== Work item ==
Whenever a line in the records below contains "information", pick it out.

******

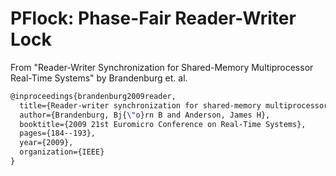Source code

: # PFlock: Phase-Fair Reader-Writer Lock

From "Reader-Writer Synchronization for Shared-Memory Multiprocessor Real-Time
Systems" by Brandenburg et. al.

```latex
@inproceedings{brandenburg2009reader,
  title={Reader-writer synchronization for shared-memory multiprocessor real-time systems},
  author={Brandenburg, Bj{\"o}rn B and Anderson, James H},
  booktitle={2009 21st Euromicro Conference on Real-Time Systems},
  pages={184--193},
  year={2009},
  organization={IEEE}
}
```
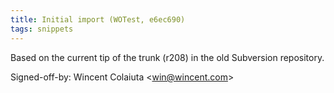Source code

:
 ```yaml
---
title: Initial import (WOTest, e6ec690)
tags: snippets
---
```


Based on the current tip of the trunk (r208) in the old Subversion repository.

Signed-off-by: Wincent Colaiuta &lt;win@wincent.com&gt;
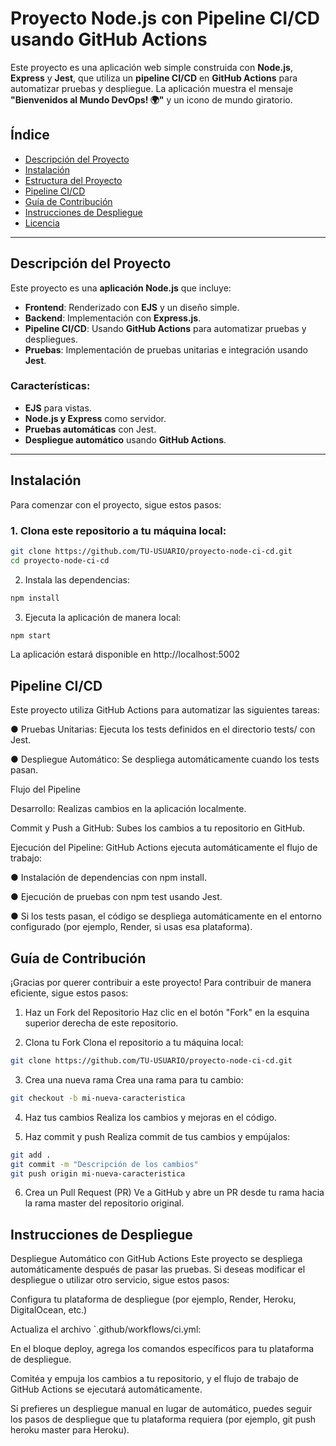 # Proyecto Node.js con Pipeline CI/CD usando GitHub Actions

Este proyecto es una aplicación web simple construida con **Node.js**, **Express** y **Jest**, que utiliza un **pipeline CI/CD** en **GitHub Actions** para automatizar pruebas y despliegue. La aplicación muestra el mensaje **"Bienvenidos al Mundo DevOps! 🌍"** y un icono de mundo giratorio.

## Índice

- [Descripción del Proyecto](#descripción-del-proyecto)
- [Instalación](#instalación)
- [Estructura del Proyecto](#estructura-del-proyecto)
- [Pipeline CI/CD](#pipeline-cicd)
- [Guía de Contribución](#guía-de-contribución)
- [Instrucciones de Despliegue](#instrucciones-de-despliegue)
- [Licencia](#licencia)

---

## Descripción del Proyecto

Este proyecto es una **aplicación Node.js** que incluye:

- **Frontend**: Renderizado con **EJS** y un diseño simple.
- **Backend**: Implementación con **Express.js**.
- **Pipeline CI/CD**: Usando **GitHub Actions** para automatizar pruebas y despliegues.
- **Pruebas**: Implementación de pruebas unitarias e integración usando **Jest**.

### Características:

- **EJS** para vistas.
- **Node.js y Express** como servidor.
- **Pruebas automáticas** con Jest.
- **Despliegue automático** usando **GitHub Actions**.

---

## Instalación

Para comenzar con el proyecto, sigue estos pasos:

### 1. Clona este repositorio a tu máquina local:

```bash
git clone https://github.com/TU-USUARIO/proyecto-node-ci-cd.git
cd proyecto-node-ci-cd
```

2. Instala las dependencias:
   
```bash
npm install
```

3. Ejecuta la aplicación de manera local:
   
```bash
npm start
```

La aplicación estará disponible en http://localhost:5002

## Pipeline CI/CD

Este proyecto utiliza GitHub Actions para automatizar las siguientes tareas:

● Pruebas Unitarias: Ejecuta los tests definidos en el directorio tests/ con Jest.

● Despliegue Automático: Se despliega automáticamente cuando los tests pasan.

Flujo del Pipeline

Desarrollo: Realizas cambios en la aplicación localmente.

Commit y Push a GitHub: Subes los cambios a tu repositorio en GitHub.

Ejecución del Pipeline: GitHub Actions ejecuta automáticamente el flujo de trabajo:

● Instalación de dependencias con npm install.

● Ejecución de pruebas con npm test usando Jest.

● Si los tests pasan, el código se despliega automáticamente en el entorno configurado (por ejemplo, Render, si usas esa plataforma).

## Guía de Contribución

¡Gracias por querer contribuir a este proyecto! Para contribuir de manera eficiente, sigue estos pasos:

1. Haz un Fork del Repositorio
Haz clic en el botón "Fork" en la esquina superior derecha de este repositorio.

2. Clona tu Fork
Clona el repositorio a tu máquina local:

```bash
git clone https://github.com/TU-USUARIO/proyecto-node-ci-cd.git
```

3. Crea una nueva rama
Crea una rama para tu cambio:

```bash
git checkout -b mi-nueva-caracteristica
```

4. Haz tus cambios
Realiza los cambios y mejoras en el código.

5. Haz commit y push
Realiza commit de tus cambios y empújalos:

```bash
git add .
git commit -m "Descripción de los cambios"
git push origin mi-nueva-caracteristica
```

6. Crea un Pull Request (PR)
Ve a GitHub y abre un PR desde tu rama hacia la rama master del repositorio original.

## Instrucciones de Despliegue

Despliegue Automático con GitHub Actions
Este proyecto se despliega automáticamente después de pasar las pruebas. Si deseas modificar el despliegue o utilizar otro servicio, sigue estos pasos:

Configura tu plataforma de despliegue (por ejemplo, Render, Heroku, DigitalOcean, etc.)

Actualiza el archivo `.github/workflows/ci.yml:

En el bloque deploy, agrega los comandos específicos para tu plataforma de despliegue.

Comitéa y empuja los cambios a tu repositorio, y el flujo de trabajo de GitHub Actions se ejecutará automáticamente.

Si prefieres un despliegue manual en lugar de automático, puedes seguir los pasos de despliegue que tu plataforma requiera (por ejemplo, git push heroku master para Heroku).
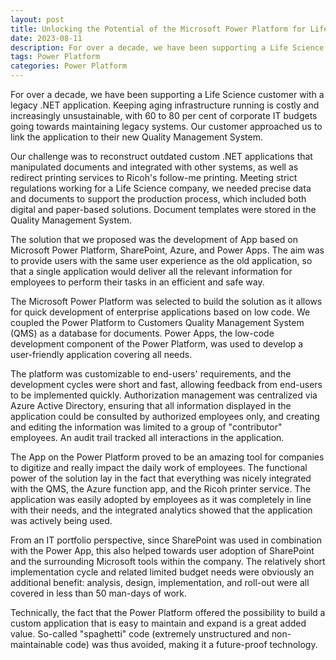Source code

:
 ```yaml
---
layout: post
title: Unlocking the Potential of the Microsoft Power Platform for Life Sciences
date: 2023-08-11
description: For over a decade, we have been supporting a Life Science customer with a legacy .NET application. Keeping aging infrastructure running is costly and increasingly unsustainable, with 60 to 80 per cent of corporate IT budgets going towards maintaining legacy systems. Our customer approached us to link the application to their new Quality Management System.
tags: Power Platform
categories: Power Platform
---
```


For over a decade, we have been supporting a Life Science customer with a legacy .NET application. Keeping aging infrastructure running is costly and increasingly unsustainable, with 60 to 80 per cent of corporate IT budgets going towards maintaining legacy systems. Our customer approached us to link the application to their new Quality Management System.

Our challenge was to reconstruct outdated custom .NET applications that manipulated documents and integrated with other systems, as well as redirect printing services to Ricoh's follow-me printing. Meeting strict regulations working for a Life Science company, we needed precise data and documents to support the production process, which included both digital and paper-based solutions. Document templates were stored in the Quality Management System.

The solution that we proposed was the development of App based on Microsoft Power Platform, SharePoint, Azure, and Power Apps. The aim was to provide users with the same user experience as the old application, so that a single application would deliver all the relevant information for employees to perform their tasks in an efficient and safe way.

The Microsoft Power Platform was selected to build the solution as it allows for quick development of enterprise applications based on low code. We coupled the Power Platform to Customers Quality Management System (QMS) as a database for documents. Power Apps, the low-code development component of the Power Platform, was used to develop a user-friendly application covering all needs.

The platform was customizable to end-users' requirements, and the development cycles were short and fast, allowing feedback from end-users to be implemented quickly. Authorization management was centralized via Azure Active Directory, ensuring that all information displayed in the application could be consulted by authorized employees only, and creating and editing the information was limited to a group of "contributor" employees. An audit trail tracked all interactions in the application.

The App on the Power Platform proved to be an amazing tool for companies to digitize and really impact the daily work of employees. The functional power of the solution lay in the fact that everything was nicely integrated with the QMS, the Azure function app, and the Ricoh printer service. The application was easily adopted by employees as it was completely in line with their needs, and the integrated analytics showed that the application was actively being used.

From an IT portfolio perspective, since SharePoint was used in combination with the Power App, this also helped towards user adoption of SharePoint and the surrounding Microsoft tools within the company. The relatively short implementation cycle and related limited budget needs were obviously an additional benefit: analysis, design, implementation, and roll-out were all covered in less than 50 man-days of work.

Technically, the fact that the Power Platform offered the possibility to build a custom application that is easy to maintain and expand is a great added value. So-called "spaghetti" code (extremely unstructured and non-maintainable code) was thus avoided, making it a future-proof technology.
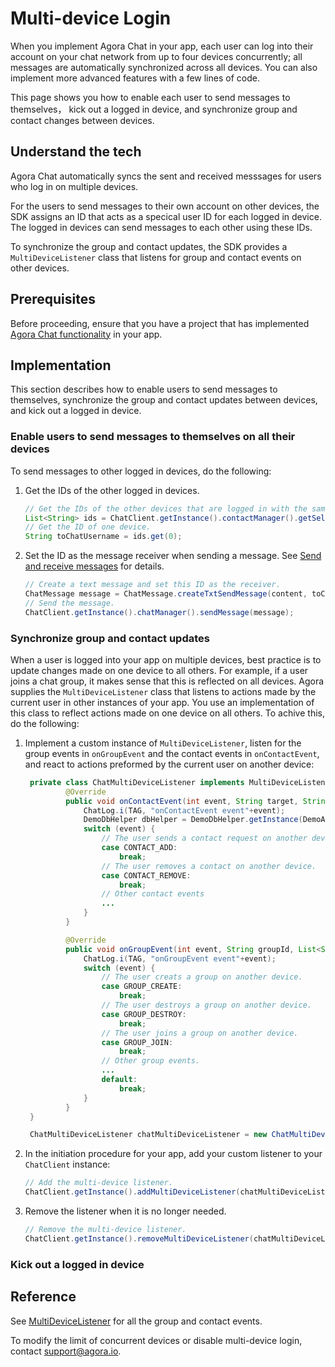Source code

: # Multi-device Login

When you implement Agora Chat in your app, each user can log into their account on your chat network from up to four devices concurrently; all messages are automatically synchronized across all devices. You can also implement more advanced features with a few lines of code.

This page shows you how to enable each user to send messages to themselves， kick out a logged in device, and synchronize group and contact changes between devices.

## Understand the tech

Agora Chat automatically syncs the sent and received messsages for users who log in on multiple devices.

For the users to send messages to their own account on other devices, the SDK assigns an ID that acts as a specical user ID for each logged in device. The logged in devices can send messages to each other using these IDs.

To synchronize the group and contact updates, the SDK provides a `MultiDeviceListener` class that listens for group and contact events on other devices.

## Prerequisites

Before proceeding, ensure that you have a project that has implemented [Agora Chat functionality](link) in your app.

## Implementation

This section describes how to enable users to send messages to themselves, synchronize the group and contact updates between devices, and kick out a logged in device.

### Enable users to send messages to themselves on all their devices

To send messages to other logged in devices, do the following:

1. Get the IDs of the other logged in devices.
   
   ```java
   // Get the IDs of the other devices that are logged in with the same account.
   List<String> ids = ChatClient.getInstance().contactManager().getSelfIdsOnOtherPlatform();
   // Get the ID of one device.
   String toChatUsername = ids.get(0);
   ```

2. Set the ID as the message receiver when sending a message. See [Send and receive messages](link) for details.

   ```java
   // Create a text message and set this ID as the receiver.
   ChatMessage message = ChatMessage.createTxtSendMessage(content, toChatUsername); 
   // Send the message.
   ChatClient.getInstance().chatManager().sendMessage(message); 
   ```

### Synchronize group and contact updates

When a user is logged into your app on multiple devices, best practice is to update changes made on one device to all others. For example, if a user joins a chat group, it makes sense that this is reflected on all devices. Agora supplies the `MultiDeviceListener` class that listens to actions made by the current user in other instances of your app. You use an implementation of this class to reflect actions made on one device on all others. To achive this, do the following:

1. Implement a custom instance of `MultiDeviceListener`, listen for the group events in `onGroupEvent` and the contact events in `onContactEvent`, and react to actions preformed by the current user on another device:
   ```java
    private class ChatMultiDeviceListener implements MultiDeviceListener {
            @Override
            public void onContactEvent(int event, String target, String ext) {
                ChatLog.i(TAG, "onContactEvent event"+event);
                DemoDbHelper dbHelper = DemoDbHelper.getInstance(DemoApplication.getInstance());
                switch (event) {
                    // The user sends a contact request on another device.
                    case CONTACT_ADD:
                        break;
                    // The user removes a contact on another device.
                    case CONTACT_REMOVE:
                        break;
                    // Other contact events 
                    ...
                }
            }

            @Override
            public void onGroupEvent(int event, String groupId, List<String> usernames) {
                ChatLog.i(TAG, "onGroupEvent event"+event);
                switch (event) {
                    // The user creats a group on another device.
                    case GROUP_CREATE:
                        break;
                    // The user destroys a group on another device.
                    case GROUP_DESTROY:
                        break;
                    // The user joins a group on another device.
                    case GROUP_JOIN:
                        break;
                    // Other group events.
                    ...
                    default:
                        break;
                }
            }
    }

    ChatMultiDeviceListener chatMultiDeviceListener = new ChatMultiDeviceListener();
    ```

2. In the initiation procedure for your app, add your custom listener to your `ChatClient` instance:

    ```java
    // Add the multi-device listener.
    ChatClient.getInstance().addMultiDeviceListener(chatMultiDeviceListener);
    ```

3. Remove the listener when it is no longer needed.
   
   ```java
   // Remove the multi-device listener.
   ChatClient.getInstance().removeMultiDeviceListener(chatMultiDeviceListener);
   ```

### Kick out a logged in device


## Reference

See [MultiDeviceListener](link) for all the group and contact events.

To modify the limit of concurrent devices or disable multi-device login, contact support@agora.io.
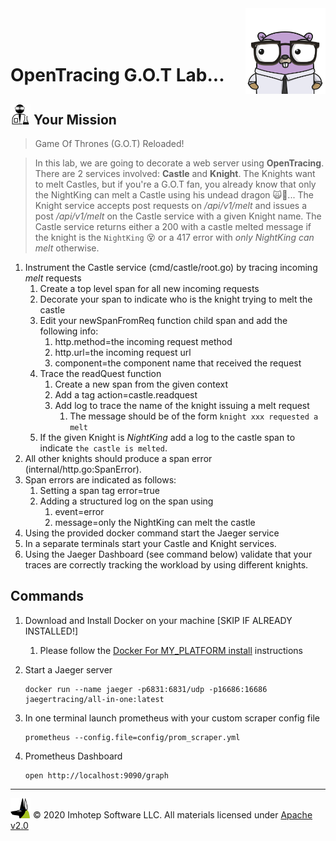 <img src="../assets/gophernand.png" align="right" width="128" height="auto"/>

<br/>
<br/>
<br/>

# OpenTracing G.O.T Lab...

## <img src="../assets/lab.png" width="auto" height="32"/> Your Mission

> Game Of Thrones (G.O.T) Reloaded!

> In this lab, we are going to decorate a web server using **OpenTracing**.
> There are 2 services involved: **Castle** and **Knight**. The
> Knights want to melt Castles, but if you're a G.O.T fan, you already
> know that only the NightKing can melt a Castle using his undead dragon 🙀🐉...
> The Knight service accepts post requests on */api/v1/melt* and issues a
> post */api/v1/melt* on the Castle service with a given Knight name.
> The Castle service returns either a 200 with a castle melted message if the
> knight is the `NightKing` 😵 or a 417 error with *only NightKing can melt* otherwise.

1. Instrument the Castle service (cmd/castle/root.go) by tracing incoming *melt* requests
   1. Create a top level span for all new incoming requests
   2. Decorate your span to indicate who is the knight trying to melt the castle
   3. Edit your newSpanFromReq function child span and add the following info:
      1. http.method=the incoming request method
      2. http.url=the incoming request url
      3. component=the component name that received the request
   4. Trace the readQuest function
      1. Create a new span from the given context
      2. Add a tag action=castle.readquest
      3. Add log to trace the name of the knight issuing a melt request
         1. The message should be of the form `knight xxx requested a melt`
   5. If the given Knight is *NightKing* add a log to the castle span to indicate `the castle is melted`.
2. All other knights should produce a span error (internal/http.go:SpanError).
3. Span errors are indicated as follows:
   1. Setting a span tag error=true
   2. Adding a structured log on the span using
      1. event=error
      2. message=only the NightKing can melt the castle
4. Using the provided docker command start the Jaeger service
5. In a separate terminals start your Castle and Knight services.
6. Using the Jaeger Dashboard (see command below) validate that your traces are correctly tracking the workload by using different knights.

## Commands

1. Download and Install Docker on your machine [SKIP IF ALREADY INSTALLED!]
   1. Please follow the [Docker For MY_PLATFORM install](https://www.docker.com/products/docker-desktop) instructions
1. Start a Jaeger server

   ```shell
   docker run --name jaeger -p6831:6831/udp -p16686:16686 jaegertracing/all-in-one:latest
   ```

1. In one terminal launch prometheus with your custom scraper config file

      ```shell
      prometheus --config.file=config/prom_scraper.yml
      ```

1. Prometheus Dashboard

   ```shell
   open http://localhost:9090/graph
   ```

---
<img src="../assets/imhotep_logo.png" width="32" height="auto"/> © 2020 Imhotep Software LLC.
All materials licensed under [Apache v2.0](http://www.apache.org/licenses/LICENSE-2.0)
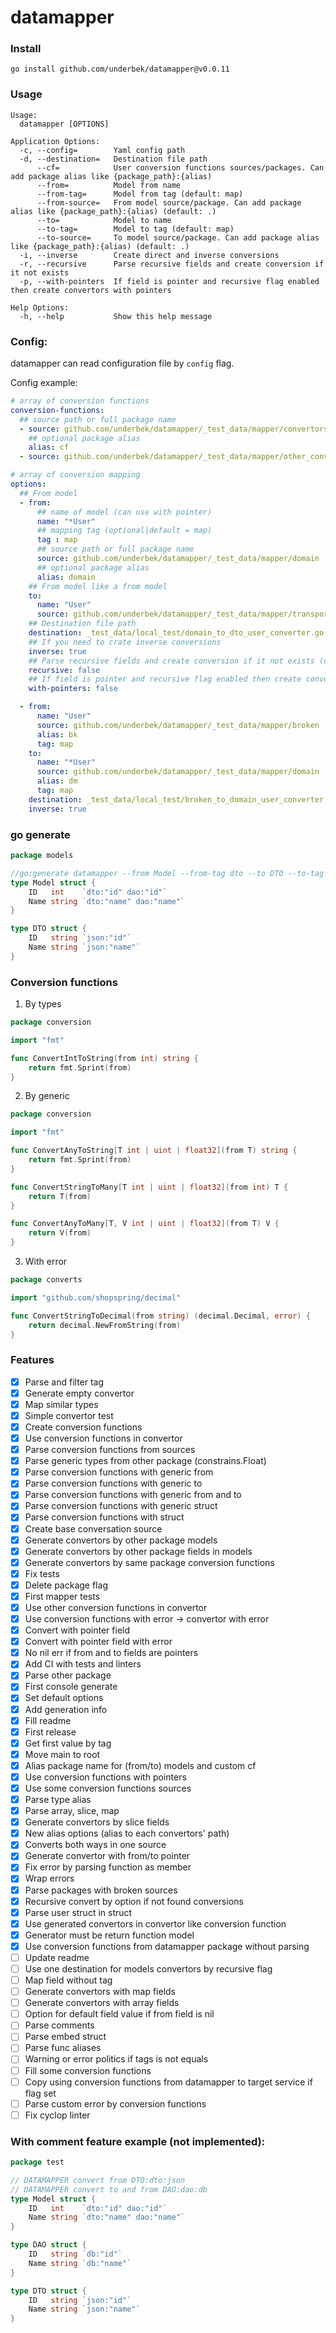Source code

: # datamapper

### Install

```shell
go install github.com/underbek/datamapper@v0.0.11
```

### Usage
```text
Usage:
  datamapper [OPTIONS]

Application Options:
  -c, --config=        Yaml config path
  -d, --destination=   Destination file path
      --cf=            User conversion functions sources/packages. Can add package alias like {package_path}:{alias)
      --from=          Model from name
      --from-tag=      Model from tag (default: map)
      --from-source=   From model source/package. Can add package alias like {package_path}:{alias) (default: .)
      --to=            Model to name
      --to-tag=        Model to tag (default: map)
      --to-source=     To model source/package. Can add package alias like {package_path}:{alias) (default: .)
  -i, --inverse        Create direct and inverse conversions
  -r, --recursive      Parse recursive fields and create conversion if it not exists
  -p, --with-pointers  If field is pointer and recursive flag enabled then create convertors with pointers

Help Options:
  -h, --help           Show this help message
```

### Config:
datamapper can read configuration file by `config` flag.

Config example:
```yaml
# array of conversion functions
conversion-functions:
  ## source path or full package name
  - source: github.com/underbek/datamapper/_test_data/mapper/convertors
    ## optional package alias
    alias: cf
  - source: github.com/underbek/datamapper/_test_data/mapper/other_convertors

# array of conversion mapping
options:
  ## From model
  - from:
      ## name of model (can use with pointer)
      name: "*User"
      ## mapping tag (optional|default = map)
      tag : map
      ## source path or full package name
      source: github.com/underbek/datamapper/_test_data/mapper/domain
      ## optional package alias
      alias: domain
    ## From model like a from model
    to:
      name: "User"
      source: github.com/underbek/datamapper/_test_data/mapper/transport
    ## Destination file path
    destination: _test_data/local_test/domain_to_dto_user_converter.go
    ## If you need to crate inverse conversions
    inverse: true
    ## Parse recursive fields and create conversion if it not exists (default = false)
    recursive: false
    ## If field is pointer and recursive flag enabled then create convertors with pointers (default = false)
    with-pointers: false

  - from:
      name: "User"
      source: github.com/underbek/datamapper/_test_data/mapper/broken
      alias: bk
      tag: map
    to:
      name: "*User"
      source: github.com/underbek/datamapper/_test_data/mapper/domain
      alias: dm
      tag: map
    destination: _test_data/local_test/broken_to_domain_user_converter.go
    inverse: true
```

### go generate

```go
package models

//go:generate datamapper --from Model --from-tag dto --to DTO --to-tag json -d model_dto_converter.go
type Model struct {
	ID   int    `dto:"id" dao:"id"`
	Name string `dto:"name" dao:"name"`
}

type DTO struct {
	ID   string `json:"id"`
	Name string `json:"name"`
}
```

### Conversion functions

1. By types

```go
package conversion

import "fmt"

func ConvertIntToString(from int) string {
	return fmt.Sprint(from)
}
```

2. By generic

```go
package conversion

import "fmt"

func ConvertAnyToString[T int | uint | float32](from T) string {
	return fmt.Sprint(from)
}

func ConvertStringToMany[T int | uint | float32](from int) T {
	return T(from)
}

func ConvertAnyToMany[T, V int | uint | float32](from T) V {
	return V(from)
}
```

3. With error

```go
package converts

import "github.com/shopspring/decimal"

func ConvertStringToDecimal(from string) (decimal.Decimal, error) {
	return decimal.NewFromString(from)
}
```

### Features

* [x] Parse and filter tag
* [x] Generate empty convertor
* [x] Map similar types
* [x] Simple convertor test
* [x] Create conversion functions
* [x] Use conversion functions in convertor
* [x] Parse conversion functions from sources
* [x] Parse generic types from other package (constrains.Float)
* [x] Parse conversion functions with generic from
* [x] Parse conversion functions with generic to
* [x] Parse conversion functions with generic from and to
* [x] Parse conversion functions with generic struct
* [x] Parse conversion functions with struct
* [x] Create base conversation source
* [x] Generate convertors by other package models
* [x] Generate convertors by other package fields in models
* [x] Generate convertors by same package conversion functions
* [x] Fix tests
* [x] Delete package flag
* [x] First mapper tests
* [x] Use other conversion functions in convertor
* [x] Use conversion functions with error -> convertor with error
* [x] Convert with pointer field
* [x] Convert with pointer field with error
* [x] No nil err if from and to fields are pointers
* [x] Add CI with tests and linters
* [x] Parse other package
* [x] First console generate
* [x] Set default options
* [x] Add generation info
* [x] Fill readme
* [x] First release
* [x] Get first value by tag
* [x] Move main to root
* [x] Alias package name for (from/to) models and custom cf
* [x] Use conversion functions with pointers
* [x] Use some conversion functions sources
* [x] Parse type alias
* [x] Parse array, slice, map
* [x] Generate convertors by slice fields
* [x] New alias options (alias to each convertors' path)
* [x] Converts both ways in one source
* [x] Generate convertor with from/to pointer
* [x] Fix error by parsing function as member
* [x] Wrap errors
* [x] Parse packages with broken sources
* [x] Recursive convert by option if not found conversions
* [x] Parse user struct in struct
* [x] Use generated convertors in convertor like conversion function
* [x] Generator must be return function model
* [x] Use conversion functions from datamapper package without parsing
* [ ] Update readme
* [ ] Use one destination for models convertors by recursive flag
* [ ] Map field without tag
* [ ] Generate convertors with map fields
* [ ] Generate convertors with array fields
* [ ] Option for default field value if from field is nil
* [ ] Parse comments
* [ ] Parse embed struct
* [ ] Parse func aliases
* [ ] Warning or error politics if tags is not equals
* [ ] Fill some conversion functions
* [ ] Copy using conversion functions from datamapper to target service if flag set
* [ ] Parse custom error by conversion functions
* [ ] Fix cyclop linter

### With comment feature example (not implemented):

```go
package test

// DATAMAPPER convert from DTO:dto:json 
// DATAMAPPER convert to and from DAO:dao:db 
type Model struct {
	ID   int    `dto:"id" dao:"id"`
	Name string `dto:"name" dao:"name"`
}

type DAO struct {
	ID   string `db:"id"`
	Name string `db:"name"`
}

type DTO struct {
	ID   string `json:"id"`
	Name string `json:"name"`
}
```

******

== Task response ==
The solution that we proposed was the development of App based on Microsoft Power Platform, SharePoint, Azure, and Power Apps. The aim was to provide users with the same user experience as the old application, so that a single application would deliver all the relevant information for employees to perform their tasks in an efficient and safe way.
The platform was customizable to end-users' requirements, and the development cycles were short and fast, allowing feedback from end-users to be implemented quickly. Authorization management was centralized via Azure Active Directory, ensuring that all information displayed in the application could be consulted by authorized employees only, and creating and editing the information was limited to a group of "contributor" employees. An audit trail tracked all interactions in the application.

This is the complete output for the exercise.